Senior counsel Kapil Sibal, appearing for the MPs, withdrew the petition after the five-judge Constitution Bench headed by Justice A.K. Sikri asked him to argue the main matter challenging Naidu's order on merits.
They did not agree to his plea for a copy of the administrative order which led to the bench being set up on Monday.
Rajya Sabha members Pratap Singh Bajwa and Amee Yajnik had moved the top court challenging Chairman Naidu's rejection in April of the notice of motion seeking the removal of Chief Justice Misra.
"You (want) to challenge that (administrative order setting up five-judge bench) for what outcome?" Justice Sikri asked Sibal, who told the bench: "You must say who passed the order. I must have the copy of the order so that I can challenge it."
As Sibal argued that the matter could be referred to a Constitution Bench only by a judicial order and wondered how could it be done by an administrative order, Justice Adarsh Kumar Goel asked if there was a bar on directly referring the matter to a five-judge bench by the latter process.
The bench, also comprising Justice S.A. Bobde, Justice N.V. Ramana, Justice Arun Mishra and Justice Adarsh Kumar Goel, reminded Sibal that at the outset of the hearing he had said that he has no personal agenda and was for upholding the dignity of the court.
"Will the dignity of the court be jeopardized if you give me that (administrative) order (constituting five judge bench). It is not a secret document under the National Security Act," Sibal countered.
Attorney General K.K. Venugopal, appearing for the Rajya Sabha Chairman, said the Chief Justice had discretionary powers on the administrative side to allocate any matter to any bench of whatever strength.
Venugopal, who questioned the maintainability of the petition by the two Congress lawmakers, said the notice for the motion for the removal of Chief Justice Misra was moved by 64 MPs belonging to seven political parties including Congress but only two of the signatories had moved the court challenging the April 23 decision.

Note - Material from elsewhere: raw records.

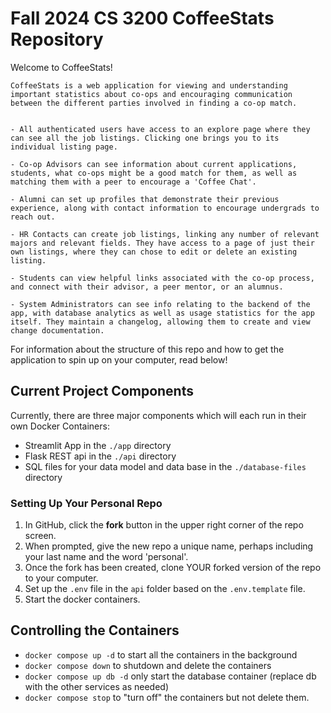 # Fall 2024 CS 3200 CoffeeStats Repository

Welcome to CoffeeStats! 

    CoffeeStats is a web application for viewing and understanding important statistics about co-ops and encouraging communication between the different parties involved in finding a co-op match. 
    

    - All authenticated users have access to an explore page where they can see all the job listings. Clicking one brings you to its individual listing page.
    
    - Co-op Advisors can see information about current applications, students, what co-ops might be a good match for them, as well as matching them with a peer to encourage a 'Coffee Chat'. 
    
    - Alumni can set up profiles that demonstrate their previous experience, along with contact information to encourage undergrads to reach out. 
    
    - HR Contacts can create job listings, linking any number of relevant majors and relevant fields. They have access to a page of just their own listings, where they can chose to edit or delete an existing listing.

    - Students can view helpful links associated with the co-op process, and connect with their advisor, a peer mentor, or an alumnus.

    - System Administrators can see info relating to the backend of the app, with database analytics as well as usage statistics for the app itself. They maintain a changelog, allowing them to create and view change documentation.



For information about the structure of this repo and how to get the application to spin up on your computer, read below!


## Current Project Components

Currently, there are three major components which will each run in their own Docker Containers:

- Streamlit App in the `./app` directory
- Flask REST api in the `./api` directory
- SQL files for your data model and data base in the `./database-files` directory

### Setting Up Your Personal Repo

1. In GitHub, click the **fork** button in the upper right corner of the repo screen. 
1. When prompted, give the new repo a unique name, perhaps including your last name and the word 'personal'. 
1. Once the fork has been created, clone YOUR forked version of the repo to your computer. 
1. Set up the `.env` file in the `api` folder based on the `.env.template` file.
1. Start the docker containers. 

## Controlling the Containers

- `docker compose up -d` to start all the containers in the background
- `docker compose down` to shutdown and delete the containers
- `docker compose up db -d` only start the database container (replace db with the other services as needed)
- `docker compose stop` to "turn off" the containers but not delete them.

The Attorney General suggested: "Let 50 of the 64 MPs who had moved the notice of removal pass a resolution authorising Bajwa and Yajnik to move the court."
Taking a jibe at Venugopal's argument, Sibal asked why two people could not challenge the decision and asked him if the remaining 62 have told him that they did not support Bajwa and Yajnik.
"I will satisfy you. I will bring 60. You will be satisfied," Sibal told Venugopal.